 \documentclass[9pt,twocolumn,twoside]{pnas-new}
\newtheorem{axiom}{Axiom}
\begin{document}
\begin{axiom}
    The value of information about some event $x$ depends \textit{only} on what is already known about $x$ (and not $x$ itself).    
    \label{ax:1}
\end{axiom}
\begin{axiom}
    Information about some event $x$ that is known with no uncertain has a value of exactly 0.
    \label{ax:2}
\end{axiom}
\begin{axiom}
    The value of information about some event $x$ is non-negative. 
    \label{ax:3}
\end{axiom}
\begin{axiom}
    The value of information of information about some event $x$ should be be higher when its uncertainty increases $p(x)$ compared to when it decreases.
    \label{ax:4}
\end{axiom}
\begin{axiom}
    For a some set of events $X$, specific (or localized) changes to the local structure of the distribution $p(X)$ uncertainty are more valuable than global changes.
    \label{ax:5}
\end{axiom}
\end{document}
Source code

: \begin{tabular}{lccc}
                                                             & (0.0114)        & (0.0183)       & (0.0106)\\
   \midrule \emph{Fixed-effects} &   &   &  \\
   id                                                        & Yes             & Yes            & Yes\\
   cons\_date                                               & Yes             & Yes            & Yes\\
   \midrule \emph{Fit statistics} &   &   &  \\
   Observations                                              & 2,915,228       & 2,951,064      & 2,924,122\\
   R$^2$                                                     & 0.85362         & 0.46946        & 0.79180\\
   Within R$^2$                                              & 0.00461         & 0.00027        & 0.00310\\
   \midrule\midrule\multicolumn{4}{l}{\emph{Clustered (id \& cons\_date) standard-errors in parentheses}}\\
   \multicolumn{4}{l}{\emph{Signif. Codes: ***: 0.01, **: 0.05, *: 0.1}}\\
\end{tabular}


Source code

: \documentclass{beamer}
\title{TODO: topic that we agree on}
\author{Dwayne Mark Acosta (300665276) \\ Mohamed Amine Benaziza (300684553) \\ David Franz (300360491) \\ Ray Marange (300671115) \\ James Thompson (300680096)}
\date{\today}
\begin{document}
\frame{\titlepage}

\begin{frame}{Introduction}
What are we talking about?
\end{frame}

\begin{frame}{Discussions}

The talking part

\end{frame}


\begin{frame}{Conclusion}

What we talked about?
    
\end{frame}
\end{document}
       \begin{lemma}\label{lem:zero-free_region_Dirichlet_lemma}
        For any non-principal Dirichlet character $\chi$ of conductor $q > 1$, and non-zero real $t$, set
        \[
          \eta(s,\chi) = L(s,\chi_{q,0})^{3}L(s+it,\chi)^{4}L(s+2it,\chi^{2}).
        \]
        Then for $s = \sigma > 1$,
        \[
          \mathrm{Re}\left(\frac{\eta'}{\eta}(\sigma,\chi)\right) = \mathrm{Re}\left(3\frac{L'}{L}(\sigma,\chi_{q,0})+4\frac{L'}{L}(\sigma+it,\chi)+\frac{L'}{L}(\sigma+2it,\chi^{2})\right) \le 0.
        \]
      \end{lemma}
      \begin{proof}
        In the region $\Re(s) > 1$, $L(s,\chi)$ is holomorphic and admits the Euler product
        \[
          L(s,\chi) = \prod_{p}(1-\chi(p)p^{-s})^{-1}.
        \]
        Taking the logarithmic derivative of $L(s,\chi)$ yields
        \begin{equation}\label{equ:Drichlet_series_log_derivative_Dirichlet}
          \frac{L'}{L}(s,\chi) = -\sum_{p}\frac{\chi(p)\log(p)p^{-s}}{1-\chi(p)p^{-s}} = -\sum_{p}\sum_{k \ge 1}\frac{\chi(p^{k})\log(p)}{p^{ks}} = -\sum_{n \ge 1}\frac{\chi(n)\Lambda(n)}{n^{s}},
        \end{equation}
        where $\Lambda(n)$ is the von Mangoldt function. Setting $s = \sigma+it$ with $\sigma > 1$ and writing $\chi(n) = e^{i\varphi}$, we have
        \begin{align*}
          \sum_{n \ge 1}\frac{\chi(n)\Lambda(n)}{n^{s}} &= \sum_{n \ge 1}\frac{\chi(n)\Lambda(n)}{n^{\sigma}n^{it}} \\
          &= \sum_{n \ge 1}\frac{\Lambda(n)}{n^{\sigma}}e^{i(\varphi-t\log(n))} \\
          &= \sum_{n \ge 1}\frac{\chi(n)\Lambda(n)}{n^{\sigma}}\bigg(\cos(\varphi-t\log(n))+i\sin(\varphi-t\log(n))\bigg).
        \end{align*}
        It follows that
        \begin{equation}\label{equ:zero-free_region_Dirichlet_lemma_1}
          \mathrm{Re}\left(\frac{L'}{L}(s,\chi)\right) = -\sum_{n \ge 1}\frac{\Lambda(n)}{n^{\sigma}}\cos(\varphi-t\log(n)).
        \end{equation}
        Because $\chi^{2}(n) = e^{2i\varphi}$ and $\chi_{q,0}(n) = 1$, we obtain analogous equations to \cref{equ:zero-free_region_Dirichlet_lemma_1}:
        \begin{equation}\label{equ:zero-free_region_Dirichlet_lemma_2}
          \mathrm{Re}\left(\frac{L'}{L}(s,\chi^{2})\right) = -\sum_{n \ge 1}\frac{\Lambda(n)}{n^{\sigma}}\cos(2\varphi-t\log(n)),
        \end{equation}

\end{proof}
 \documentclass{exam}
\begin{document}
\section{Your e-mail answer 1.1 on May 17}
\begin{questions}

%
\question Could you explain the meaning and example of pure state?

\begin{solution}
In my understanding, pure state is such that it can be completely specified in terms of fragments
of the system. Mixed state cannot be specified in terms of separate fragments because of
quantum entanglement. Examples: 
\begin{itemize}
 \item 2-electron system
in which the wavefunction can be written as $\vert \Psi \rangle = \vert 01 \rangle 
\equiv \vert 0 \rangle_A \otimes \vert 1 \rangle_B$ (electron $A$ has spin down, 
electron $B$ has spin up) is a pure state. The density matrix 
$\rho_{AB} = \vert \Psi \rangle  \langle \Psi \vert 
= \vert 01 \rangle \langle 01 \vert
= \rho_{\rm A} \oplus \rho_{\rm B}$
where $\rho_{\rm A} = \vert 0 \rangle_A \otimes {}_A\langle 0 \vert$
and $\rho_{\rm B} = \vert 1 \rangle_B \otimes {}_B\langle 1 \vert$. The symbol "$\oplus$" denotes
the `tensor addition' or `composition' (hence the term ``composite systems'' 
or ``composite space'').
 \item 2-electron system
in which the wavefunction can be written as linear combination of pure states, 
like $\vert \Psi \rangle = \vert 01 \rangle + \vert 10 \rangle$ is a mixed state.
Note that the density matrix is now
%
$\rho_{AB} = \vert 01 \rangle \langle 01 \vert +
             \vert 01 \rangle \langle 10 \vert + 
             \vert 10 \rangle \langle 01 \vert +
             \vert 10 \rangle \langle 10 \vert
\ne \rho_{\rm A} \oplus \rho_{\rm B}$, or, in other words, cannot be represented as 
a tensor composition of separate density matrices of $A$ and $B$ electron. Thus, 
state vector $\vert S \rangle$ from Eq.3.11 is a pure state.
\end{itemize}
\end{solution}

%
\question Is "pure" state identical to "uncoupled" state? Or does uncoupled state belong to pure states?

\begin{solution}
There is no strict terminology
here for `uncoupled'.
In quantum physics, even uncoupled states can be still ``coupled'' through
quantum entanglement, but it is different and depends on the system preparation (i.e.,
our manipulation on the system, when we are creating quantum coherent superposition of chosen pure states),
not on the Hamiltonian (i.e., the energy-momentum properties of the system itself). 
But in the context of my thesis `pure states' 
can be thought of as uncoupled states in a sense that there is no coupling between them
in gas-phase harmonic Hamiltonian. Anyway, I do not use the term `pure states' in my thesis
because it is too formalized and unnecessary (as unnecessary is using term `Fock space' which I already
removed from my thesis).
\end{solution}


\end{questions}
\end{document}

══════════════════════════════

■ **Instructions for the task**
Look over the listing and return each line that holds "space".

■ **Exercise solution**
or ``composite space'').
because it is too formalized and unnecessary (as unnecessary is using term `Fock space' which I already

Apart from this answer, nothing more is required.